Further, the requester CPU stores the transferred data in the own
cache memory. Next, the node controller NC changes the own entry
into Ax-1 type in step S236. Then, with the status bits SB of the
own entry as Exclusive, the node controller NC registers at the own
entry the CPU-ID of the requester CPU and the board ID of the board
B having the requester CPU. It is noted that in a case where the
status bits SB of the own entry are not Shared in step S240 (S240
NO), they are neither Invalid nor Exclusive since S234 NO and S237
NO have been passed through. Thus, in this case, the status bits SB
are 11, and the own entry is of Ax-2 type.
[0131] FIG. 11A is a diagram illustrating one example of a
procedure of converting the format of the directory from A-type
into B-type applicable to the information processing apparatus of
the embodiment 1. This procedure is carried out by the format
conversion part FC described later with FIG. 12.
[0132] The format conversion part FC has a counter CNT1, entry
selection instruction circuits (1st, 2nd, 3rd, . . . and 8th) SLL1,
SLL2, S113, . . . and SLL8, and entry selection circuits SL1, SL2,
SL3, . . . and SL8. The format conversion part FC further has
bitmap conversion circuits BMC1, BMC2, BMC3, . . . and BMC8, and
encoders ENC1, ENC2, ENC3, . . . and ENC8.
[0133] The counter CNT1 counts the number of the entries having the
status bits other than Invalid, from among the entries of the block
having the format of A-type FTA. Then, in a case where the number
of the entries having the status bits SB other than Invalid exceeds
8, the counter CNT1 does not allow format conversion of the block
into B-type. On the other hand, the counter CNT1 allows format
conversion of the block into B-type when the number of the entries
having the status bits SB other than Invalid is 8 or less.

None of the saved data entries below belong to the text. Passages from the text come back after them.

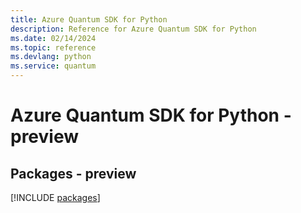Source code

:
 ```yaml
---
title: Azure Quantum SDK for Python
description: Reference for Azure Quantum SDK for Python
ms.date: 02/14/2024
ms.topic: reference
ms.devlang: python
ms.service: quantum
---
```

# Azure Quantum SDK for Python - preview
## Packages - preview
[!INCLUDE [packages](quantum-index.md)]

[0134] In the case where the counter CNT1 has allowed format
conversion of the block into B-type, each one of the entry
selection instruction circuits SLL1, SLL2, SLL3, . . . and SLL8
carries out the following operations. That is, the entry selection
instruction circuit SLL1 selects one entry having the smallest
number from among the entries having the status bits SB other than
Invalid included in the block. The entry selection instruction
circuit SLL2 selects the entry having the number subsequent in
ascending order to the entry selected by the entry selection
instruction circuit SLL1 from among the entries having the status
bits SB other than Invalid included in the block. The entry
selection instruction circuit SLL3 selects the entry having the
number subsequent in ascending order to the entry selected by the
entry selection instruction circuit SLL2 from among the entries
having the status bits SB other than Invalid included in the block.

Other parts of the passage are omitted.